■ ASSIGNMENT ■
Please return the listing exactly, line for line.

■ EXERCISE INPUTS ■
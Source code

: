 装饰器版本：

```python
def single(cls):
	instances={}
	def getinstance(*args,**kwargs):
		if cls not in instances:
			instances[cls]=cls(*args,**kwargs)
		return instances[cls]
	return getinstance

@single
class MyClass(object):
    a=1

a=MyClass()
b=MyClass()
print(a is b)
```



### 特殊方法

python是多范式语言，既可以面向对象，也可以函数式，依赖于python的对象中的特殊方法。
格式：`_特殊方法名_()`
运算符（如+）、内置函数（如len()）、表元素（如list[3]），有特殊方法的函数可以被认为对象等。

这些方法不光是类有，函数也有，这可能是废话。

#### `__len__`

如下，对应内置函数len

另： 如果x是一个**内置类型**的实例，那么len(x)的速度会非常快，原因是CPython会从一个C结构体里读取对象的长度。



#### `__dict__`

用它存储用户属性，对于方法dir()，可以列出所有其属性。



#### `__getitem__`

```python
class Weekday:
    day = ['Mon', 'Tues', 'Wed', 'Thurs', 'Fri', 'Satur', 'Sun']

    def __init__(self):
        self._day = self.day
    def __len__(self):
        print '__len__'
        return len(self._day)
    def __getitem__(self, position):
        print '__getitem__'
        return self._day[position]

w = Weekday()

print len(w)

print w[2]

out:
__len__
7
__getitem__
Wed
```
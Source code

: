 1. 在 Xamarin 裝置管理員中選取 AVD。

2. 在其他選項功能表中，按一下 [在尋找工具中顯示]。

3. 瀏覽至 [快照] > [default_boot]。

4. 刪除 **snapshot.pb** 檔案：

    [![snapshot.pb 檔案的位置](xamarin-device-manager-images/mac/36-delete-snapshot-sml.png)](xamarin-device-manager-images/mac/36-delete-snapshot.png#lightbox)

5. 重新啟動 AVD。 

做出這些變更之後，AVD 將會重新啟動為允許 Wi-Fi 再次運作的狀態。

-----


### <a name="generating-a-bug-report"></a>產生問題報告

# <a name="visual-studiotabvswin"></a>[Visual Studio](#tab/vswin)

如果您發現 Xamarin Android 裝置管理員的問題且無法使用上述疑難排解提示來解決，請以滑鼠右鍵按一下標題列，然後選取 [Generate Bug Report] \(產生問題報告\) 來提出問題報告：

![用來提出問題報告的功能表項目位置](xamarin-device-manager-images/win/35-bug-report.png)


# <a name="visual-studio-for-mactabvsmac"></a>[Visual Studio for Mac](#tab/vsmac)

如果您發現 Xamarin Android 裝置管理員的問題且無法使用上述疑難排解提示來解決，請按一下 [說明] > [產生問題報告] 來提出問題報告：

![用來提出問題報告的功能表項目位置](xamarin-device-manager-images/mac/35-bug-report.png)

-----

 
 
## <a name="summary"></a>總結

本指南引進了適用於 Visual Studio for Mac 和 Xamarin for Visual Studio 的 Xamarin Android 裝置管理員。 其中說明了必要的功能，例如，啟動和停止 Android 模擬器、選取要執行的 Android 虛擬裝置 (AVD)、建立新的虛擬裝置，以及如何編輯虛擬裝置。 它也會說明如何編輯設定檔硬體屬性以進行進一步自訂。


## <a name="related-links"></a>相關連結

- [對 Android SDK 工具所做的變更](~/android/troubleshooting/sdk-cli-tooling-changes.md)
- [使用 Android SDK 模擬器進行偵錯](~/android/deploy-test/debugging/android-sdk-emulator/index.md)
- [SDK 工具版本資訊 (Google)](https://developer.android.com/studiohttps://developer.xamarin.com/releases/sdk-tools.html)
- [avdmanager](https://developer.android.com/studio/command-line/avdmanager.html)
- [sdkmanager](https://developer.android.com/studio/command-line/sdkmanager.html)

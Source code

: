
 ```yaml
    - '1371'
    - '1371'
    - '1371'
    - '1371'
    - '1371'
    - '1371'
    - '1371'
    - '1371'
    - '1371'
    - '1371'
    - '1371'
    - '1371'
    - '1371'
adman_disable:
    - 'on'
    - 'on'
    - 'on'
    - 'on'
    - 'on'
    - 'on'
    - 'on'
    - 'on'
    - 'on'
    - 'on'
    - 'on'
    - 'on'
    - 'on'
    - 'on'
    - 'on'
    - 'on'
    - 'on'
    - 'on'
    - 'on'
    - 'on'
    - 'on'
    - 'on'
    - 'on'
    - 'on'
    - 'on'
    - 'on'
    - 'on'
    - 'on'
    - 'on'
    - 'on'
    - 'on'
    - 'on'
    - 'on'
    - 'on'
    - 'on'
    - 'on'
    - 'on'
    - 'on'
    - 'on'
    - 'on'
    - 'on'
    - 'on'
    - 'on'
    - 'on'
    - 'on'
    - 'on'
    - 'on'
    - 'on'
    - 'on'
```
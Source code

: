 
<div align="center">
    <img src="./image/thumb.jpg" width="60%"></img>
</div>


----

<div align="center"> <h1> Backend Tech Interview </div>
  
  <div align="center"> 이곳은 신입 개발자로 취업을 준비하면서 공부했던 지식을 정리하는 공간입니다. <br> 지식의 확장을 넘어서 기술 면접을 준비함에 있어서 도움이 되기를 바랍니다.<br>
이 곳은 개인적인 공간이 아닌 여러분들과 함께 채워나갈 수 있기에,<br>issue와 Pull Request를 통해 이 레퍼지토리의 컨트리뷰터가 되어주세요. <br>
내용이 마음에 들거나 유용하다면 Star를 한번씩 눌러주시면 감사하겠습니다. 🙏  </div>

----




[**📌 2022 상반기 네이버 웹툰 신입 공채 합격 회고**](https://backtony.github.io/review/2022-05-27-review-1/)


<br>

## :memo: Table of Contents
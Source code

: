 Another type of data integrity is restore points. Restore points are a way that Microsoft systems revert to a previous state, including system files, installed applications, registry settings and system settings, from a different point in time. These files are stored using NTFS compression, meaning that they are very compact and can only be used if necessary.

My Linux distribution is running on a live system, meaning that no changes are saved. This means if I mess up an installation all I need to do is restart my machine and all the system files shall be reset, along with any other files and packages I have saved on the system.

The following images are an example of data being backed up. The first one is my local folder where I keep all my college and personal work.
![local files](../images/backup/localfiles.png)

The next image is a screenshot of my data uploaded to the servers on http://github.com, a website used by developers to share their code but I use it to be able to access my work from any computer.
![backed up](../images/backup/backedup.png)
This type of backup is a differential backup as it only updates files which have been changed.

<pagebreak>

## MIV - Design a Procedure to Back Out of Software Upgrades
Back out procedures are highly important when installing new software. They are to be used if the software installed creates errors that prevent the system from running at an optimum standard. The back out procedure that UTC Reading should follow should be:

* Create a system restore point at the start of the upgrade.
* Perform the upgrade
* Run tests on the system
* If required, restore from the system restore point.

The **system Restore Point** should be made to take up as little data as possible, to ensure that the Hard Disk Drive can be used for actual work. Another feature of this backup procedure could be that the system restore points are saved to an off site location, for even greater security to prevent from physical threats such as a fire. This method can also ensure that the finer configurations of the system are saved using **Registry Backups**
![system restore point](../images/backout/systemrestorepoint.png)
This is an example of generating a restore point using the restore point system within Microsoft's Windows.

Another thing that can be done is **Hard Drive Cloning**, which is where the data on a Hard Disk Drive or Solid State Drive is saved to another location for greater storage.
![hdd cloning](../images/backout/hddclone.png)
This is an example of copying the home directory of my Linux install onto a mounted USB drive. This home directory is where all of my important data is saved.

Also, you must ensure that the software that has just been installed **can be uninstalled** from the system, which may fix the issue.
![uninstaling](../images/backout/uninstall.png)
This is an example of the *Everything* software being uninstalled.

■ RESULT OF THE TASK ■
Source code

: 装饰器版本：

```python
def single(cls):
	instances={}
	def getinstance(*args,**kwargs):
		if cls not in instances:
			instances[cls]=cls(*args,**kwargs)
		return instances[cls]
	return getinstance

@single
class MyClass(object):
    a=1

a=MyClass()
b=MyClass()
print(a is b)
```



### 特殊方法

python是多范式语言，既可以面向对象，也可以函数式，依赖于python的对象中的特殊方法。
格式：`_特殊方法名_()`
运算符（如+）、内置函数（如len()）、表元素（如list[3]），有特殊方法的函数可以被认为对象等。

这些方法不光是类有，函数也有，这可能是废话。

#### `__len__`

如下，对应内置函数len

另： 如果x是一个**内置类型**的实例，那么len(x)的速度会非常快，原因是CPython会从一个C结构体里读取对象的长度。



#### `__dict__`

用它存储用户属性，对于方法dir()，可以列出所有其属性。



#### `__getitem__`

```python
class Weekday:
    day = ['Mon', 'Tues', 'Wed', 'Thurs', 'Fri', 'Satur', 'Sun']

    def __init__(self):
        self._day = self.day
    def __len__(self):
        print '__len__'
        return len(self._day)
    def __getitem__(self, position):
        print '__getitem__'
        return self._day[position]

w = Weekday()

print len(w)

print w[2]

out:
__len__
7
__getitem__
Wed
```
Source code

: 1. 在 Xamarin 裝置管理員中選取 AVD。

2. 在其他選項功能表中，按一下 [在尋找工具中顯示]。

3. 瀏覽至 [快照] > [default_boot]。

4. 刪除 **snapshot.pb** 檔案：

    [![snapshot.pb 檔案的位置](xamarin-device-manager-images/mac/36-delete-snapshot-sml.png)](xamarin-device-manager-images/mac/36-delete-snapshot.png#lightbox)

5. 重新啟動 AVD。 

做出這些變更之後，AVD 將會重新啟動為允許 Wi-Fi 再次運作的狀態。

-----


### <a name="generating-a-bug-report"></a>產生問題報告

# <a name="visual-studiotabvswin"></a>[Visual Studio](#tab/vswin)

如果您發現 Xamarin Android 裝置管理員的問題且無法使用上述疑難排解提示來解決，請以滑鼠右鍵按一下標題列，然後選取 [Generate Bug Report] \(產生問題報告\) 來提出問題報告：

![用來提出問題報告的功能表項目位置](xamarin-device-manager-images/win/35-bug-report.png)


# <a name="visual-studio-for-mactabvsmac"></a>[Visual Studio for Mac](#tab/vsmac)

如果您發現 Xamarin Android 裝置管理員的問題且無法使用上述疑難排解提示來解決，請按一下 [說明] > [產生問題報告] 來提出問題報告：

![用來提出問題報告的功能表項目位置](xamarin-device-manager-images/mac/35-bug-report.png)

-----

 
 
## <a name="summary"></a>總結

本指南引進了適用於 Visual Studio for Mac 和 Xamarin for Visual Studio 的 Xamarin Android 裝置管理員。 其中說明了必要的功能，例如，啟動和停止 Android 模擬器、選取要執行的 Android 虛擬裝置 (AVD)、建立新的虛擬裝置，以及如何編輯虛擬裝置。 它也會說明如何編輯設定檔硬體屬性以進行進一步自訂。


## <a name="related-links"></a>相關連結

- [對 Android SDK 工具所做的變更](~/android/troubleshooting/sdk-cli-tooling-changes.md)
- [使用 Android SDK 模擬器進行偵錯](~/android/deploy-test/debugging/android-sdk-emulator/index.md)
- [SDK 工具版本資訊 (Google)](https://developer.android.com/studiohttps://developer.xamarin.com/releases/sdk-tools.html)
- [avdmanager](https://developer.android.com/studio/command-line/avdmanager.html)
- [sdkmanager](https://developer.android.com/studio/command-line/sdkmanager.html)

Source code

:
 ```yaml
    - '1371'
    - '1371'
    - '1371'
    - '1371'
    - '1371'
    - '1371'
    - '1371'
    - '1371'
    - '1371'
    - '1371'
    - '1371'
    - '1371'
    - '1371'
adman_disable:
    - 'on'
    - 'on'
    - 'on'
    - 'on'
    - 'on'
    - 'on'
    - 'on'
    - 'on'
    - 'on'
    - 'on'
    - 'on'
    - 'on'
    - 'on'
    - 'on'
    - 'on'
    - 'on'
    - 'on'
    - 'on'
    - 'on'
    - 'on'
    - 'on'
    - 'on'
    - 'on'
    - 'on'
    - 'on'
    - 'on'
    - 'on'
    - 'on'
    - 'on'
    - 'on'
    - 'on'
    - 'on'
    - 'on'
    - 'on'
    - 'on'
    - 'on'
    - 'on'
    - 'on'
    - 'on'
    - 'on'
    - 'on'
    - 'on'
    - 'on'
    - 'on'
    - 'on'
    - 'on'
    - 'on'
    - 'on'
    - 'on'
```
Source code

: 
<div align="center">
    <img src="./image/thumb.jpg" width="60%"></img>
</div>


----

<div align="center"> <h1> Backend Tech Interview </div>
  
  <div align="center"> 이곳은 신입 개발자로 취업을 준비하면서 공부했던 지식을 정리하는 공간입니다. <br> 지식의 확장을 넘어서 기술 면접을 준비함에 있어서 도움이 되기를 바랍니다.<br>
이 곳은 개인적인 공간이 아닌 여러분들과 함께 채워나갈 수 있기에,<br>issue와 Pull Request를 통해 이 레퍼지토리의 컨트리뷰터가 되어주세요. <br>
내용이 마음에 들거나 유용하다면 Star를 한번씩 눌러주시면 감사하겠습니다. 🙏  </div>

----




[**📌 2022 상반기 네이버 웹툰 신입 공채 합격 회고**](https://backtony.github.io/review/2022-05-27-review-1/)


<br>

## :memo: Table of Contents
Source code

: Another type of data integrity is restore points. Restore points are a way that Microsoft systems revert to a previous state, including system files, installed applications, registry settings and system settings, from a different point in time. These files are stored using NTFS compression, meaning that they are very compact and can only be used if necessary.

My Linux distribution is running on a live system, meaning that no changes are saved. This means if I mess up an installation all I need to do is restart my machine and all the system files shall be reset, along with any other files and packages I have saved on the system.

The following images are an example of data being backed up. The first one is my local folder where I keep all my college and personal work.
![local files](../images/backup/localfiles.png)

The next image is a screenshot of my data uploaded to the servers on http://github.com, a website used by developers to share their code but I use it to be able to access my work from any computer.
![backed up](../images/backup/backedup.png)
This type of backup is a differential backup as it only updates files which have been changed.

<pagebreak>

## MIV - Design a Procedure to Back Out of Software Upgrades
Back out procedures are highly important when installing new software. They are to be used if the software installed creates errors that prevent the system from running at an optimum standard. The back out procedure that UTC Reading should follow should be:

* Create a system restore point at the start of the upgrade.
* Perform the upgrade
* Run tests on the system
* If required, restore from the system restore point.

The **system Restore Point** should be made to take up as little data as possible, to ensure that the Hard Disk Drive can be used for actual work. Another feature of this backup procedure could be that the system restore points are saved to an off site location, for even greater security to prevent from physical threats such as a fire. This method can also ensure that the finer configurations of the system are saved using **Registry Backups**
![system restore point](../images/backout/systemrestorepoint.png)
This is an example of generating a restore point using the restore point system within Microsoft's Windows.

Another thing that can be done is **Hard Drive Cloning**, which is where the data on a Hard Disk Drive or Solid State Drive is saved to another location for greater storage.
![hdd cloning](../images/backout/hddclone.png)
This is an example of copying the home directory of my Linux install onto a mounted USB drive. This home directory is where all of my important data is saved.

Also, you must ensure that the software that has just been installed **can be uninstalled** from the system, which may fix the issue.
![uninstaling](../images/backout/uninstall.png)
This is an example of the *Everything* software being uninstalled.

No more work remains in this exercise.